Thank you for all the advice.

OP posts:
RedMarauder · 28/10/2021 15:28

OP she hasn't expressed to you that she doesn't want you around her child but she may have expressed it to other people.

She would have been told that even though your ex is an a-hole she needs to put her feelings aside to allow her child to have a good relationship with their half-sibling.

Oh and your ex is proving he is an a-hole yet again. He will be completely aware that you can't stop him from having his other child's mother around your child so he trying to upset you and cause an argument.

The best thing to do is not to respond in anyway to your a-hole ex.
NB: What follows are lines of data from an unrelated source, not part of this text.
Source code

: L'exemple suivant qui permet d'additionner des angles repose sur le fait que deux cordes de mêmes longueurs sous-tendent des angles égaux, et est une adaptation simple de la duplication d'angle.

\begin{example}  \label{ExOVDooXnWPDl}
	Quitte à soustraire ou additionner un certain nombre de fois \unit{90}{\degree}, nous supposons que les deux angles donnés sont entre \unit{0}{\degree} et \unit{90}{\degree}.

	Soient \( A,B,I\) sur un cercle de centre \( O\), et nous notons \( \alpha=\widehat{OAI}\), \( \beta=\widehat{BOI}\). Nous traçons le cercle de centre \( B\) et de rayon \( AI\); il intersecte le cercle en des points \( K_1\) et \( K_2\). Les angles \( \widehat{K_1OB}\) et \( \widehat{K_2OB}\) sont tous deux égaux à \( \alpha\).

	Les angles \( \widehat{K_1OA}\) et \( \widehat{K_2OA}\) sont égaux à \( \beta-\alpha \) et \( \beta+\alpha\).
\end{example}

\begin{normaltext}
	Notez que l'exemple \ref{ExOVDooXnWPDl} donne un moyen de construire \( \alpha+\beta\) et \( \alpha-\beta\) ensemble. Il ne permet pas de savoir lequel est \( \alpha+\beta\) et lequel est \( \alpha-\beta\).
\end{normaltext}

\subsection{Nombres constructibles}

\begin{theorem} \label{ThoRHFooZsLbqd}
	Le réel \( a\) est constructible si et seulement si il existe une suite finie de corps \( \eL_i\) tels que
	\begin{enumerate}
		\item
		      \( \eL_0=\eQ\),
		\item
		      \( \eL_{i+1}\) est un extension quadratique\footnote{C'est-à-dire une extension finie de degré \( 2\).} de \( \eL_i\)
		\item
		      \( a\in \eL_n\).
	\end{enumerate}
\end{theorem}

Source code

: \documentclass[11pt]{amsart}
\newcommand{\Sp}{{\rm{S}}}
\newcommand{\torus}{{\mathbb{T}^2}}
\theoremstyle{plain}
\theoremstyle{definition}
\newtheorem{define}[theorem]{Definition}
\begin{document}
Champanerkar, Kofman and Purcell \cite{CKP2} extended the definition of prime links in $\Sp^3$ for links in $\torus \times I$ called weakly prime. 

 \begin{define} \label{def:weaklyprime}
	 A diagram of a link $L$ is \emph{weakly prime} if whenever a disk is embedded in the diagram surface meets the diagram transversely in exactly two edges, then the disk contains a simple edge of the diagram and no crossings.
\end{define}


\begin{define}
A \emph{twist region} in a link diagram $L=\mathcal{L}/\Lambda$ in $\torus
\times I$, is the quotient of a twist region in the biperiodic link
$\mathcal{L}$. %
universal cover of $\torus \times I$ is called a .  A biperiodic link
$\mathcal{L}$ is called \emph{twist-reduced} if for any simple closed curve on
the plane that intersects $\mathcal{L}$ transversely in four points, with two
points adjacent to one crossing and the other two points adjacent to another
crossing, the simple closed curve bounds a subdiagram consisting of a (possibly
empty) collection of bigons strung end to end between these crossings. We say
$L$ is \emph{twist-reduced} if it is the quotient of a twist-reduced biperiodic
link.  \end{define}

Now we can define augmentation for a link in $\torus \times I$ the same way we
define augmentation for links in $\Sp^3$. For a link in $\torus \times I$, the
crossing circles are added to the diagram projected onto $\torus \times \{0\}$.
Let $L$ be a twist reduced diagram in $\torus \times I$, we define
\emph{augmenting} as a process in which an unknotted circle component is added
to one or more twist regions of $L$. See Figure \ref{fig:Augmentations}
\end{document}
logsonlogsoff · 28/10/2021 15:33

You need to stand tall and put a dignified face on and act like you don’t give a damn. The OW is now step mother to your child so refusing to let them have come tact or trying to prevent contact will only have a detrimental affect on your own child in the long run.

LittleMysSister · 28/10/2021 15:42

@logsonlogsoff

You need to stand tall and put a dignified face on and act like you don’t give a damn. The OW is now step mother to your child so refusing to let them have come tact or trying to prevent contact will only have a detrimental affect on your own child in the long run.
She's not OP's child's stepmum. She is the dad's other ex who also shares a child with him.

They are not together, this would have just been a one-off day out because dad was taking both of his children to attend something OW's 2nd child would also enjoy.

wasthataburp · 28/10/2021 15:55

YABU.

Take your own feelings out of the equation. It is a day out for your daughter and their sibling. You should want her to have a good time and if this lady is nice to her then you should want them to have a positive relationship.

I just don't get the mentality of mothers not wanting their child to have a positive relationship with the ex new partner etc.